* [Stored data entries]:
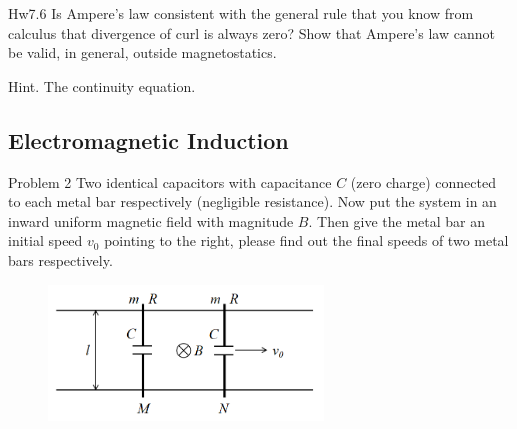 \documentclass{beamer}
\begin{document}
\begin{frame}{Hw7.6}
Is Ampere’s law consistent with the general rule that you know from calculus that divergence of curl is always zero? Show that Ampere’s law cannot be valid, in general, outside magnetostatics.

Hint. The continuity equation.

\end{frame}

\subsection{Electromagnetic Induction}

\begin{frame}{Problem 2}
    Two identical capacitors with capacitance $C$ (zero charge) connected to each metal bar respectively (negligible resistance). Now put the system in an inward uniform magnetic field with magnitude $B$. Then give the metal bar an initial speed $v_{0}$ pointing to the right, please find out the final speeds of two metal bars respectively. 

\begin{figure}[H]
 \centering
 \includegraphics[width=0.65\textwidth]{images/010.png}
\end{figure}
    
\end{frame}
\end{document}

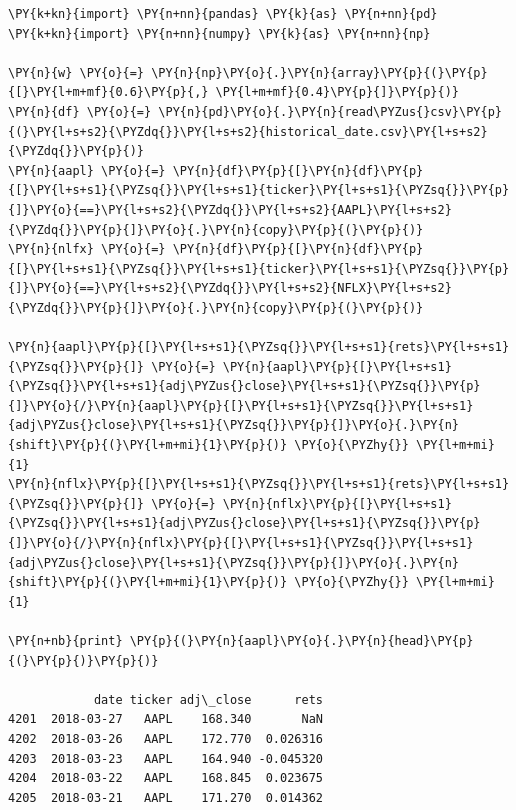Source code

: \begin{tcolorbox}[breakable, size=fbox, boxrule=1pt, pad at break*=1mm,colback=cellbackground, colframe=cellborder]
\begin{Verbatim}[commandchars=\\\{\}]
\PY{k+kn}{import} \PY{n+nn}{pandas} \PY{k}{as} \PY{n+nn}{pd}
\PY{k+kn}{import} \PY{n+nn}{numpy} \PY{k}{as} \PY{n+nn}{np}

\PY{n}{w} \PY{o}{=} \PY{n}{np}\PY{o}{.}\PY{n}{array}\PY{p}{(}\PY{p}{[}\PY{l+m+mf}{0.6}\PY{p}{,} \PY{l+m+mf}{0.4}\PY{p}{]}\PY{p}{)}
\PY{n}{df} \PY{o}{=} \PY{n}{pd}\PY{o}{.}\PY{n}{read\PYZus{}csv}\PY{p}{(}\PY{l+s+s2}{\PYZdq{}}\PY{l+s+s2}{historical_date.csv}\PY{l+s+s2}{\PYZdq{}}\PY{p}{)}
\PY{n}{aapl} \PY{o}{=} \PY{n}{df}\PY{p}{[}\PY{n}{df}\PY{p}{[}\PY{l+s+s1}{\PYZsq{}}\PY{l+s+s1}{ticker}\PY{l+s+s1}{\PYZsq{}}\PY{p}{]}\PY{o}{==}\PY{l+s+s2}{\PYZdq{}}\PY{l+s+s2}{AAPL}\PY{l+s+s2}{\PYZdq{}}\PY{p}{]}\PY{o}{.}\PY{n}{copy}\PY{p}{(}\PY{p}{)}
\PY{n}{nlfx} \PY{o}{=} \PY{n}{df}\PY{p}{[}\PY{n}{df}\PY{p}{[}\PY{l+s+s1}{\PYZsq{}}\PY{l+s+s1}{ticker}\PY{l+s+s1}{\PYZsq{}}\PY{p}{]}\PY{o}{==}\PY{l+s+s2}{\PYZdq{}}\PY{l+s+s2}{NFLX}\PY{l+s+s2}{\PYZdq{}}\PY{p}{]}\PY{o}{.}\PY{n}{copy}\PY{p}{(}\PY{p}{)}
		
\PY{n}{aapl}\PY{p}{[}\PY{l+s+s1}{\PYZsq{}}\PY{l+s+s1}{rets}\PY{l+s+s1}{\PYZsq{}}\PY{p}{]} \PY{o}{=} \PY{n}{aapl}\PY{p}{[}\PY{l+s+s1}{\PYZsq{}}\PY{l+s+s1}{adj\PYZus{}close}\PY{l+s+s1}{\PYZsq{}}\PY{p}{]}\PY{o}{/}\PY{n}{aapl}\PY{p}{[}\PY{l+s+s1}{\PYZsq{}}\PY{l+s+s1}{adj\PYZus{}close}\PY{l+s+s1}{\PYZsq{}}\PY{p}{]}\PY{o}{.}\PY{n}{shift}\PY{p}{(}\PY{l+m+mi}{1}\PY{p}{)} \PY{o}{\PYZhy{}} \PY{l+m+mi}{1}
\PY{n}{nflx}\PY{p}{[}\PY{l+s+s1}{\PYZsq{}}\PY{l+s+s1}{rets}\PY{l+s+s1}{\PYZsq{}}\PY{p}{]} \PY{o}{=} \PY{n}{nflx}\PY{p}{[}\PY{l+s+s1}{\PYZsq{}}\PY{l+s+s1}{adj\PYZus{}close}\PY{l+s+s1}{\PYZsq{}}\PY{p}{]}\PY{o}{/}\PY{n}{nflx}\PY{p}{[}\PY{l+s+s1}{\PYZsq{}}\PY{l+s+s1}{adj\PYZus{}close}\PY{l+s+s1}{\PYZsq{}}\PY{p}{]}\PY{o}{.}\PY{n}{shift}\PY{p}{(}\PY{l+m+mi}{1}\PY{p}{)} \PY{o}{\PYZhy{}} \PY{l+m+mi}{1}

\PY{n+nb}{print} \PY{p}{(}\PY{n}{aapl}\PY{o}{.}\PY{n}{head}\PY{p}{(}\PY{p}{)}\PY{p}{)}

            date ticker adj\_close      rets
4201  2018-03-27   AAPL    168.340       NaN
4202  2018-03-26   AAPL    172.770  0.026316
4203  2018-03-23   AAPL    164.940 -0.045320
4204  2018-03-22   AAPL    168.845  0.023675
4205  2018-03-21   AAPL    171.270  0.014362
\end{Verbatim}
\end{tcolorbox}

* [Exercise description]:
Going through the entries above, report how many lines include the string "tcolorbox". The number alone is the answer.

* [Your response]:
2